For the last fortnight I hve been privileged to watch a woman dying. She was my cousin’s partner but I barely knew her, having just once shared a meal with her. i had an impression of a lively, outgoing sort of person, but no idea that she was the great spirit who revealed herself to all who came to see her in these last days. She ruled the room with grace and humour, setting the tone of conversations which were affectionate and life-affirming.
She was able to do so because she was in Roxburghe House, Dundee, an NHS hospice, which offers palliative care to patients for whom no further curative interventions are possible. Prior to her admission she had been in distress due to pain and weariness, but once there, with efficient pain control and skillled nursing, she was set free to be herself, until the final few days of her life when she was mainly unconscious. Because she was fully herself, her family and friends were able to respond in kind, offering her the distinctive inventiveness of their own love.
Because I was an occasional intruder into these gatherings, and because I have a professional interest, I was reminded again of what an extraordinary combination of good things is provided by the staff: rigorously scientific care, meticulously delivered; tender nurses; companionable ward cleaners; cheerful auxilaries; decent facilities for visitors; robust humour, quiet attentiveness, affectionate cuddles; above all a compassionate realism about dying. Not only does the unit have a good philosophy, it puts it into practice effectively and with such a rich humanity, that those who have received it express astonishment as well as gratitude.

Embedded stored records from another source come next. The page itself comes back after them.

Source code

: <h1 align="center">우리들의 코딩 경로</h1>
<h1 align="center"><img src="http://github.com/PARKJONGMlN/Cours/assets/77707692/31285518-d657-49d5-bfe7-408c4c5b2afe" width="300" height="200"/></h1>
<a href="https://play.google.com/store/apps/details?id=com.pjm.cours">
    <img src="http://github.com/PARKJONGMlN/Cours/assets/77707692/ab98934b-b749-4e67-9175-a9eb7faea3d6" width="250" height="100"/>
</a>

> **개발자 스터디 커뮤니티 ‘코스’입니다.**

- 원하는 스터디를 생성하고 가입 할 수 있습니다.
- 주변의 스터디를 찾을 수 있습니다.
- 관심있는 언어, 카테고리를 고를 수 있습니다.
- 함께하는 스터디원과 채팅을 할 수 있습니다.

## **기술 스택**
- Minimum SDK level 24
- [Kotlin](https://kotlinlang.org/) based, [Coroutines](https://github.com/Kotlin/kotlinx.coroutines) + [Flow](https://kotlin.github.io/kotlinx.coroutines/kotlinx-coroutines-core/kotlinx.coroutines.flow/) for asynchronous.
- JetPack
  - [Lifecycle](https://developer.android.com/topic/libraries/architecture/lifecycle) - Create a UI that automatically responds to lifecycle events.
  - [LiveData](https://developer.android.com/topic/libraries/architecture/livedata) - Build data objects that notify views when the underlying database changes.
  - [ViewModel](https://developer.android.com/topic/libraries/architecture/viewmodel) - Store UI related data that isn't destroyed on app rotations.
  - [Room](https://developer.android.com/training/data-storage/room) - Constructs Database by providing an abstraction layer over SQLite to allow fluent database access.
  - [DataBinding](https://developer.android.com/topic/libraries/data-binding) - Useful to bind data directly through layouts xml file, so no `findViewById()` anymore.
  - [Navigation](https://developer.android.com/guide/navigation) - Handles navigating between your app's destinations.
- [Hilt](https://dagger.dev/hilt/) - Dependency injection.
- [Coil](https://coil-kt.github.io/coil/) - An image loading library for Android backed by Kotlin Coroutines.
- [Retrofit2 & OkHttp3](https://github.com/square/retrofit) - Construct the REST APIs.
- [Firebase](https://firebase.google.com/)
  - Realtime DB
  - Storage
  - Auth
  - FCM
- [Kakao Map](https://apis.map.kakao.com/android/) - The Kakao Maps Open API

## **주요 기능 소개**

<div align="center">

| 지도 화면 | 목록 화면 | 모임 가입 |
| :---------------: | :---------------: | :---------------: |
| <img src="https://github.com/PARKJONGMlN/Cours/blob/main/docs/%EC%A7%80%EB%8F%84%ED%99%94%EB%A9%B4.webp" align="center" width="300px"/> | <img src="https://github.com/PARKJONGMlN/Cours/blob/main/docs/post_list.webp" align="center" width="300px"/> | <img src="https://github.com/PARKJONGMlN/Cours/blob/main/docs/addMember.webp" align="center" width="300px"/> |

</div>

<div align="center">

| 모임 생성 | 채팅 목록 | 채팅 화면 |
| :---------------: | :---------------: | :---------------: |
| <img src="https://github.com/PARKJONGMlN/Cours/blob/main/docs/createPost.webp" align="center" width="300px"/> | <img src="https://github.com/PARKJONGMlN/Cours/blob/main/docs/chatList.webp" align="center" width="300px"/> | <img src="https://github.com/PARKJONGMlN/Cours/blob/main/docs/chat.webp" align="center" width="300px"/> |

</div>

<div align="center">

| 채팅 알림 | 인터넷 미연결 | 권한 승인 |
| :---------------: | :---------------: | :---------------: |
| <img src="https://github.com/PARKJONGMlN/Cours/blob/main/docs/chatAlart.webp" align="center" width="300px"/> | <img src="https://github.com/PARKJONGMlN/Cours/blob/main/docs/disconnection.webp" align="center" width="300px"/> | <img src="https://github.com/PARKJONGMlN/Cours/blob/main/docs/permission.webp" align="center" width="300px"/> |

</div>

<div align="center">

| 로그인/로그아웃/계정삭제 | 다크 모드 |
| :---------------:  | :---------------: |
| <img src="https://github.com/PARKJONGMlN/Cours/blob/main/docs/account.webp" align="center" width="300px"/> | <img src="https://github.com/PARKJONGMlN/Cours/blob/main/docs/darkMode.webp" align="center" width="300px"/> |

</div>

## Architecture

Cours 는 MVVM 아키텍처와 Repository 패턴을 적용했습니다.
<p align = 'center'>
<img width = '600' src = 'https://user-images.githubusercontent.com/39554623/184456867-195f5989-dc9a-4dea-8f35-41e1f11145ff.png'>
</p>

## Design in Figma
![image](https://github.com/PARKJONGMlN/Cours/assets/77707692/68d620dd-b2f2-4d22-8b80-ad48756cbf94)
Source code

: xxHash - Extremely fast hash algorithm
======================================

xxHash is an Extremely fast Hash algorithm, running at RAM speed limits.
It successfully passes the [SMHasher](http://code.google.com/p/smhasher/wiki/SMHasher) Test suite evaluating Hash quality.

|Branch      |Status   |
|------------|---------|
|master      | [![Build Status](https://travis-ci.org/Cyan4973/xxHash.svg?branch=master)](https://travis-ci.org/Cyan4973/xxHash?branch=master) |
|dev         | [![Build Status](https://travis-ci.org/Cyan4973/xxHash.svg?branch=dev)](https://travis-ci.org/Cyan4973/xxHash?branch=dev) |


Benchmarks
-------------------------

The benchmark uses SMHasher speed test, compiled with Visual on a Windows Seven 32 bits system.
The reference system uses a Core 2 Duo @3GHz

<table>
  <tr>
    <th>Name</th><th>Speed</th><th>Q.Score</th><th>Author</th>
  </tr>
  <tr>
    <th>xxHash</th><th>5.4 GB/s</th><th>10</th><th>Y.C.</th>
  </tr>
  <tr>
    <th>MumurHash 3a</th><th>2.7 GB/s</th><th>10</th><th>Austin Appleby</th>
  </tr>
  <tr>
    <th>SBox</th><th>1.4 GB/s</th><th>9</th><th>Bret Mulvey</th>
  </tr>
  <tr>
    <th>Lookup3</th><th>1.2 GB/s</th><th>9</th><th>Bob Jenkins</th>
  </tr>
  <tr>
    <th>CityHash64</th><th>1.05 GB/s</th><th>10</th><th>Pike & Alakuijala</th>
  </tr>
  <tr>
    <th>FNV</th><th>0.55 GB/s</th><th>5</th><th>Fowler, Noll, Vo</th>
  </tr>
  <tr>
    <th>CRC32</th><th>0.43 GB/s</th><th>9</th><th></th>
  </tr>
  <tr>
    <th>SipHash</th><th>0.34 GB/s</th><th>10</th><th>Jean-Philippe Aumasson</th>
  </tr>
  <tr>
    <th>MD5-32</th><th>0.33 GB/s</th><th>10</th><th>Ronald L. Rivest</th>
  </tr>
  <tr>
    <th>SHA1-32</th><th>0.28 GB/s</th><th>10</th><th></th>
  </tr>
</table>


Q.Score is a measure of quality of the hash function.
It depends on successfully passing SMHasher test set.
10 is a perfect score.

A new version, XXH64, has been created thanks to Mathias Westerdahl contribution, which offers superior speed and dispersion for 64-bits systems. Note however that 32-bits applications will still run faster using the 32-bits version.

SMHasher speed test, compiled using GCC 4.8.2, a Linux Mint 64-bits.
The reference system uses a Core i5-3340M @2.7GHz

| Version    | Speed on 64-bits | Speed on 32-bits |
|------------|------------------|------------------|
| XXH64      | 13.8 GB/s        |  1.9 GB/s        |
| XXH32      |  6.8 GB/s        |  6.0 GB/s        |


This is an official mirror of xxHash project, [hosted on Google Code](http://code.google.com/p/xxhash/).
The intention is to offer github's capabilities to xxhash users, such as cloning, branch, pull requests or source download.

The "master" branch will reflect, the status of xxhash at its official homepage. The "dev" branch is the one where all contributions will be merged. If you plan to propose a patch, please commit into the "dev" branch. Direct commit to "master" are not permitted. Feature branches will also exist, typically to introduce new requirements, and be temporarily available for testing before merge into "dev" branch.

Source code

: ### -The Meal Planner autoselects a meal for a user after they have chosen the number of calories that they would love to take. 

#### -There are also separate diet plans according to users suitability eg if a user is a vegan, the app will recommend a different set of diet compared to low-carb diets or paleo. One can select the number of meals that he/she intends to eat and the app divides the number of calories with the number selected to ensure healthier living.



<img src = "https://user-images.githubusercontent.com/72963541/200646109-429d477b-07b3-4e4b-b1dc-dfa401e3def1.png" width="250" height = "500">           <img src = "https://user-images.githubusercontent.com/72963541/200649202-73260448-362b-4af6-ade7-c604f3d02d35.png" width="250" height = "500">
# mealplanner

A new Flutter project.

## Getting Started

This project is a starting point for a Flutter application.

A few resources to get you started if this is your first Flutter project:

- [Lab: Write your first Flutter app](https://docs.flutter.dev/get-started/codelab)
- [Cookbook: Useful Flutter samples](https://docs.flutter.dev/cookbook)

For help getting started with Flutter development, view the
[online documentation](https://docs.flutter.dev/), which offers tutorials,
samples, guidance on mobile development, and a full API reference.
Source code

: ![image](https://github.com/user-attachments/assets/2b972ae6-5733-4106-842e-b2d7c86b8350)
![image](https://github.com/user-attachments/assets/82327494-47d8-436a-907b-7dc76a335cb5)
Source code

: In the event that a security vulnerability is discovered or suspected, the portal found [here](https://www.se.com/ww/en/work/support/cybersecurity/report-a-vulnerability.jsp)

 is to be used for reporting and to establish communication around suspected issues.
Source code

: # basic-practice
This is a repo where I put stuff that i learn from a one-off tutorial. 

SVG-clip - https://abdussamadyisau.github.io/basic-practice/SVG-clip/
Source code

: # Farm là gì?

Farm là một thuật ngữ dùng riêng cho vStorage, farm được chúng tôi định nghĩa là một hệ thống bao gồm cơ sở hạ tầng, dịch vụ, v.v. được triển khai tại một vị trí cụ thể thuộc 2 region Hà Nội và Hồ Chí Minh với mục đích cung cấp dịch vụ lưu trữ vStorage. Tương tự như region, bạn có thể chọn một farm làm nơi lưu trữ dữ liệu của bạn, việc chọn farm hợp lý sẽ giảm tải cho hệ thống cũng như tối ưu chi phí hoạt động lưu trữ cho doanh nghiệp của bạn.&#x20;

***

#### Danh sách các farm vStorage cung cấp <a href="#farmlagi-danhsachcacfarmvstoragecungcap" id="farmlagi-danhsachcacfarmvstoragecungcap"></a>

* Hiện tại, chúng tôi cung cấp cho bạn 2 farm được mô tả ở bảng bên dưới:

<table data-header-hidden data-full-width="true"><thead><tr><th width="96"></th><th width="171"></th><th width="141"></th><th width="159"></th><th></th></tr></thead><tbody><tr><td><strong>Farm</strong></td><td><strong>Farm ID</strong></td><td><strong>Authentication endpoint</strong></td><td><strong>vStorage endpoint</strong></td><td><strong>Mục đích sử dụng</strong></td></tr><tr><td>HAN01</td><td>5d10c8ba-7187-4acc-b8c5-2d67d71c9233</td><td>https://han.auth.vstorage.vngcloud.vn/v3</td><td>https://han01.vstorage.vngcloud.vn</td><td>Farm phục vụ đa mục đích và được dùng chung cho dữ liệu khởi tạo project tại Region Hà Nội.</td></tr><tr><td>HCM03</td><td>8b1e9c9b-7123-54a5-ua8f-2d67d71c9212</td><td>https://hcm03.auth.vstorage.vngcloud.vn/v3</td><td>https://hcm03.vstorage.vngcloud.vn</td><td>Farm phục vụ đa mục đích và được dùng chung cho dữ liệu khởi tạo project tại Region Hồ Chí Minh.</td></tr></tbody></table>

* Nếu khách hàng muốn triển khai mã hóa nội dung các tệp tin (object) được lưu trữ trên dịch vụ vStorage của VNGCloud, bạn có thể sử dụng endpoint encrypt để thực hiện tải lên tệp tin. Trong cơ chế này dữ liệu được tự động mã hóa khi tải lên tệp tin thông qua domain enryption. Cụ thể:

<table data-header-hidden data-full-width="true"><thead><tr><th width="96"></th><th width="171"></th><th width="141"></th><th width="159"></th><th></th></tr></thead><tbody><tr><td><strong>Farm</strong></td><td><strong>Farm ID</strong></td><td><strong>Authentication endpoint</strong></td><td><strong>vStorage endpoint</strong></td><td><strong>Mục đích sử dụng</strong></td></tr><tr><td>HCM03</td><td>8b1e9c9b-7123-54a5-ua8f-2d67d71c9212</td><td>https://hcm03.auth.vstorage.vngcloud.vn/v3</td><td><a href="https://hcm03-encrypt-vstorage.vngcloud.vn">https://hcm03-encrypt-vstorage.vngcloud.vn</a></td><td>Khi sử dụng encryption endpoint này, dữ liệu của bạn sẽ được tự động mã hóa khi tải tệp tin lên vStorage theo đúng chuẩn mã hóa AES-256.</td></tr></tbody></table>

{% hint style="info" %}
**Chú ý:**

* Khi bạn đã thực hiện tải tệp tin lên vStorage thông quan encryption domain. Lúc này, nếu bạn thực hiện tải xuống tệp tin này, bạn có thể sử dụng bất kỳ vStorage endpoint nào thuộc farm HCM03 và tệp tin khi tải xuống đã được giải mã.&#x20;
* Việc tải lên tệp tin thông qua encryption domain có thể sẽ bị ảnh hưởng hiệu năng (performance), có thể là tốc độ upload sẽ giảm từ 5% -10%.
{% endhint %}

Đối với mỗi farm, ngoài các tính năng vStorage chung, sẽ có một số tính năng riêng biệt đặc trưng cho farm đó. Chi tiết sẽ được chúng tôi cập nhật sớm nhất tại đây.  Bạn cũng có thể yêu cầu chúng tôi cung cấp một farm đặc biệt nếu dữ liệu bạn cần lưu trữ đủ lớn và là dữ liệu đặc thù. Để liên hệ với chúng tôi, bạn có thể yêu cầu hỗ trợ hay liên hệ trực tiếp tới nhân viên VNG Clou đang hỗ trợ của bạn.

All of us will die. Here is a way of doing it that enhances rather than diminshes our humanity; and it’s a team effort in which everyone, including the dying person, plays their part. I believe that this quality of terminal care should be available to everybody. If it were, many of the issues which lead people to demand the “right to die” would arise less frequently. It would not of course deal with the issues of people who have to suffer long-term incapacity and indignity, nor of those who are in so-called vegetative states. But it would, I think, meet the requirements of those who want a “good death.”
There is behind some of the impatience with our present laws, a notion that as soon as it is impossible for a person to be active, meaning to work, play and consume, they should be able to die, because they no longer have any “quality of life.” The assumption is that auffering, because it is passive, has no value. It seems clear to me fhat with the kind of care offered at Roxburghe House, patients can at times be active, their courage and endurance can be expressed, their dying can be filled with their characteristic life.
There are indeed legal issues about dying with which I hope our society will grapple, but I consider that the philosophy and practice of hospice care, if extended throughout society, could set the bench mark of an experience of dying that is comfortable, peaceful, heroic if you dare , angry if you want, funny if you will, and distinctively human, all with the help of a therapeutic community that reminds us mortal creatures, that we can sometimes be glorious.
We all have to walk that lonesome valley, but we do not have to walk it by ourselves.